EDWARD LADELL 1821-1886 AN ASTONISHING DEGREE OF REALISM
Superb Example of Still Life of Fruits Oil on canvas Painting by renowned English Artist Edward Ladell complete with an exceptional gilt period frame. Signed lower left usual initials EL.
A bunch of black grapes, two ripened peaches, a strawberry and a strand of pale gooseberries all resting on a carved oak bench.
Condition: Good condition, recently professionally cleaned. Frame re-gilt
Height: (entire including frame) 16.75” (42.5m). Width: (entire) 15.25” (38.5cm).
Shipped to Colwick, Nottinghamshire, England.

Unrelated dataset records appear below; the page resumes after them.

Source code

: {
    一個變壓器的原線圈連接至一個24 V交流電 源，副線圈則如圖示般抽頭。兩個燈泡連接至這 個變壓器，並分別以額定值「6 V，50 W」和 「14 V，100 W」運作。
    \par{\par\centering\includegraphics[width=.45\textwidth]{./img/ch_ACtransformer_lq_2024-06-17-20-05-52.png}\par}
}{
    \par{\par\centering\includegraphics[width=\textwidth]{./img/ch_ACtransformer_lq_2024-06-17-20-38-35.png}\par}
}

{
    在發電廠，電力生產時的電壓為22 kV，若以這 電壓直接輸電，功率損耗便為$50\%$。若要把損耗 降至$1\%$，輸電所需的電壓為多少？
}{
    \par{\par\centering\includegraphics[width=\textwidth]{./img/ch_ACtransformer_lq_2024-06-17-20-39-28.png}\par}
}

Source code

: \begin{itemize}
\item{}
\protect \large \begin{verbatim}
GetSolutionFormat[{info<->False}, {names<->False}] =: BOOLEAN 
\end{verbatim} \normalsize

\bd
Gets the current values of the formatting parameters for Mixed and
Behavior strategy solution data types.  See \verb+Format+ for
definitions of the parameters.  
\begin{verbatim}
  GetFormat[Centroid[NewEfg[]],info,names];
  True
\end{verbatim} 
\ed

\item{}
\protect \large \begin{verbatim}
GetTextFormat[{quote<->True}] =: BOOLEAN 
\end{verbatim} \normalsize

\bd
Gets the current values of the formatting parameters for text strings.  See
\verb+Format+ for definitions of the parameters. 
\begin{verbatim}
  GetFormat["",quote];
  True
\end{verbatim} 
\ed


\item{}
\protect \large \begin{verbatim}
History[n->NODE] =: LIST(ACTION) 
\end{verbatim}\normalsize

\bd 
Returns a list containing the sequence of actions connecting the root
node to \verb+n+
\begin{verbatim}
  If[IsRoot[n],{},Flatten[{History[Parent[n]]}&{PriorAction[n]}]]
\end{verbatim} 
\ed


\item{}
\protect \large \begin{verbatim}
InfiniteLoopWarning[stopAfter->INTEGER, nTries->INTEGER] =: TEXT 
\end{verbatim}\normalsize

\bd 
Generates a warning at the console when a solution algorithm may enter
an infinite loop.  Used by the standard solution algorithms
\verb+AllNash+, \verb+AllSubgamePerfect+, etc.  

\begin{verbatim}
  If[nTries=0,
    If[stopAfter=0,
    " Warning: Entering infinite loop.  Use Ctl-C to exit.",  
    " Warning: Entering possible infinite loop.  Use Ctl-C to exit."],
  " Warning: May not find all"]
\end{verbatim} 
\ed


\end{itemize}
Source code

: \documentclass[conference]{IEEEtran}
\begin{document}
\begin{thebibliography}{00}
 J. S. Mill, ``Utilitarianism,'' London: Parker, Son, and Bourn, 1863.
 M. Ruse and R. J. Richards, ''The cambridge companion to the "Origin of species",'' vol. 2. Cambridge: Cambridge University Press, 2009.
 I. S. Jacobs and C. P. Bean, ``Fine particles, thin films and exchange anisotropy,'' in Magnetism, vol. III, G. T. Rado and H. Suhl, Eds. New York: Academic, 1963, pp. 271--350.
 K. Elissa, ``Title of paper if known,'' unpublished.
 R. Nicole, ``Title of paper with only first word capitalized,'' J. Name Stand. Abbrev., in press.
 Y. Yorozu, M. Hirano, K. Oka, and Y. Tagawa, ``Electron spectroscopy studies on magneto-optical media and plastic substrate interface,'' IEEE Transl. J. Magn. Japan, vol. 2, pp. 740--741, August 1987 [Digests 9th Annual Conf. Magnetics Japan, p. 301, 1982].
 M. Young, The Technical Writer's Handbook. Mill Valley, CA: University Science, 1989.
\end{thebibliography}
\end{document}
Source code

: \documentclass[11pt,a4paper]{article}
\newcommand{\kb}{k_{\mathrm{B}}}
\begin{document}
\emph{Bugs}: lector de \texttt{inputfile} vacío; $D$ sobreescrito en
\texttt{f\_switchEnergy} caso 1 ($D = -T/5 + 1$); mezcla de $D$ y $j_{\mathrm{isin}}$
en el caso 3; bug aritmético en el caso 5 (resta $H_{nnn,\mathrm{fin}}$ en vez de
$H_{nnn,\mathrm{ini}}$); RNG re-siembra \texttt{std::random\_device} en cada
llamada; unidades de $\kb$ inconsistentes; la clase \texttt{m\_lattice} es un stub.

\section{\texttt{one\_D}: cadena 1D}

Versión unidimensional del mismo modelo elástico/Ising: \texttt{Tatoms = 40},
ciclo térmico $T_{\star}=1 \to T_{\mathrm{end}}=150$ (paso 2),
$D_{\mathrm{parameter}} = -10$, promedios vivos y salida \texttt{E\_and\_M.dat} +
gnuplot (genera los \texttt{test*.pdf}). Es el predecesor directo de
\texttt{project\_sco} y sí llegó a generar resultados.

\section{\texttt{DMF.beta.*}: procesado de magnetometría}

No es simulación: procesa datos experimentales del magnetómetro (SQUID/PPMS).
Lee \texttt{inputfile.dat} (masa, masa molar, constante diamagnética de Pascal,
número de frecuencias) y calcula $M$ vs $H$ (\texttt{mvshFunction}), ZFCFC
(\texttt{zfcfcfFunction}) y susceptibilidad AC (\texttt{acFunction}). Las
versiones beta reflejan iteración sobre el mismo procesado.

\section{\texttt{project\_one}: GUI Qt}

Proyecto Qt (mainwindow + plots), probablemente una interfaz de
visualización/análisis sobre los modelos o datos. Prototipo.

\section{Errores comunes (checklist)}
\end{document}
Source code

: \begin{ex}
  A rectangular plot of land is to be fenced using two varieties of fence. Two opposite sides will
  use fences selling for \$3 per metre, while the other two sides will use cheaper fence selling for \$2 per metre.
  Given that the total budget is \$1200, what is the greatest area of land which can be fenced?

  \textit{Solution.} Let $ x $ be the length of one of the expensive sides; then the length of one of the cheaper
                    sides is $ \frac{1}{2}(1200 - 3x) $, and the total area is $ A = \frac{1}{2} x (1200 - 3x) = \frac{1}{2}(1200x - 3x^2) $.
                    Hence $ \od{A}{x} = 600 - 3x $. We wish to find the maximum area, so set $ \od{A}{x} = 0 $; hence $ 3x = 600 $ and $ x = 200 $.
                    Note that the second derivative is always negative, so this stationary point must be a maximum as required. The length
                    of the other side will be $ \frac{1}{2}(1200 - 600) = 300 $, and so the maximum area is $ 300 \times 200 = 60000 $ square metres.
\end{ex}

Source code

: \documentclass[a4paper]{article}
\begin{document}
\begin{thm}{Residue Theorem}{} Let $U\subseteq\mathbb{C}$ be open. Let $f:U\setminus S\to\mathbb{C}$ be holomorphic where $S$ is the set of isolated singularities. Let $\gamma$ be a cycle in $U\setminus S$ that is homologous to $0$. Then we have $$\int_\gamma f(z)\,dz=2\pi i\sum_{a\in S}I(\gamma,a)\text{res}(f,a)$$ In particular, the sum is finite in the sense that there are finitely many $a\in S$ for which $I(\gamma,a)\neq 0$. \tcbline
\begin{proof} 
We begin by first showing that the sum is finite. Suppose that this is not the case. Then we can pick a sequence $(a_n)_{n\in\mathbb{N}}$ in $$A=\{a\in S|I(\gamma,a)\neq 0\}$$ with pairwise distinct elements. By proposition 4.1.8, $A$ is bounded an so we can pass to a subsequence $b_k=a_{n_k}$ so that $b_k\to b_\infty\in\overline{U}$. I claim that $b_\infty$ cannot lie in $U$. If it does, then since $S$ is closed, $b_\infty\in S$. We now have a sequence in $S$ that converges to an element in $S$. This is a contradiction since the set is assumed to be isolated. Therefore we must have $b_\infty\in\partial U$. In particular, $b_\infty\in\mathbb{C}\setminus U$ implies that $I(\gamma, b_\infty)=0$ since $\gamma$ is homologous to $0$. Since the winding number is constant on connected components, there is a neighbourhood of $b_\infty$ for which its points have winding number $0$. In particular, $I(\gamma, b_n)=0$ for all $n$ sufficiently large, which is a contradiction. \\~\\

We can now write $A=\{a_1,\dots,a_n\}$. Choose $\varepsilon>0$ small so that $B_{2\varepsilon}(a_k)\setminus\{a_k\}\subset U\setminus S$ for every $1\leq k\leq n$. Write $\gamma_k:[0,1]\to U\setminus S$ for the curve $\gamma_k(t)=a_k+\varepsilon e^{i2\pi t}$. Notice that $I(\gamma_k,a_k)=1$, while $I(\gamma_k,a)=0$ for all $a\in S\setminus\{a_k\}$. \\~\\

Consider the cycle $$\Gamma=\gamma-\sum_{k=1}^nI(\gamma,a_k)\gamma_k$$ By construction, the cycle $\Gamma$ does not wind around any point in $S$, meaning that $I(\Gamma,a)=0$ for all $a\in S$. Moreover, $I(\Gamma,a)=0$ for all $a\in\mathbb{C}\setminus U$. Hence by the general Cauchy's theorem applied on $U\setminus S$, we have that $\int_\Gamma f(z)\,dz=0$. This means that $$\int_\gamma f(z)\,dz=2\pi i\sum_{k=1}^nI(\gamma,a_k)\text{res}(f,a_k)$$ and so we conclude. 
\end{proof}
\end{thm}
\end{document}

Edward Ladell was born in Suffolk in April 1821, the same month that John Constable completed “The Hay Wain” (National Gallery London.)
Ladell’s obituary in The Essex County Standard considered him ‘the foremost man of his day in fruit painting.’ He was entirely self-taught, having initially followed the profession of his father, Christmas Ladell, as a coachbuilder. A native of Colchester, he moved to Torquay and later to Exeter where he took a studio at 20 Queen’s Street. He exhibited at the Royal Academy between 1856 and 1886, and also at the British Institute, the Royal Society of British Artists, Suffolk Street and local West Country venues. Ladell became immensely successful and the finest English still life painter of his generation.
Ladell specialised in still lifes composed of fruit, flowers and a variety of objects including glass, tankards, china vases and bird’s nests. His technique achieved an astonishing degree of realism. Ladell’s paintings are always easily recognisable as he used to use the same articles over and over again on a marble ledge draped with an oriental rug. His work was much sought after and they often ensured flattering notices from the leading representative journals. His biographer Frank Lewis writes: ‘he paints with the fidelity of an old Dutchman and with the brilliancy of colour all of his own. A dead duck lying upon a board, as represented by Mr. Ladell, is a duck indeed...maybe it’s a branch from a raspberry bush laid carefully down, and while the fruit is round and luscious, over-ripe or scarcely ripe, the leaves whether fresh or fading, are represented with a verisimilitude that is marvellous.’
The work of Ladell is represented in the Bristol City Art Gallery, the Colchester and Essex Museum, the Royal Albert Memorial Museum in Essex, the Harrogate City Art Gallery, the Reading City Art Gallery and the Mappin Art Gallery, Sheffield.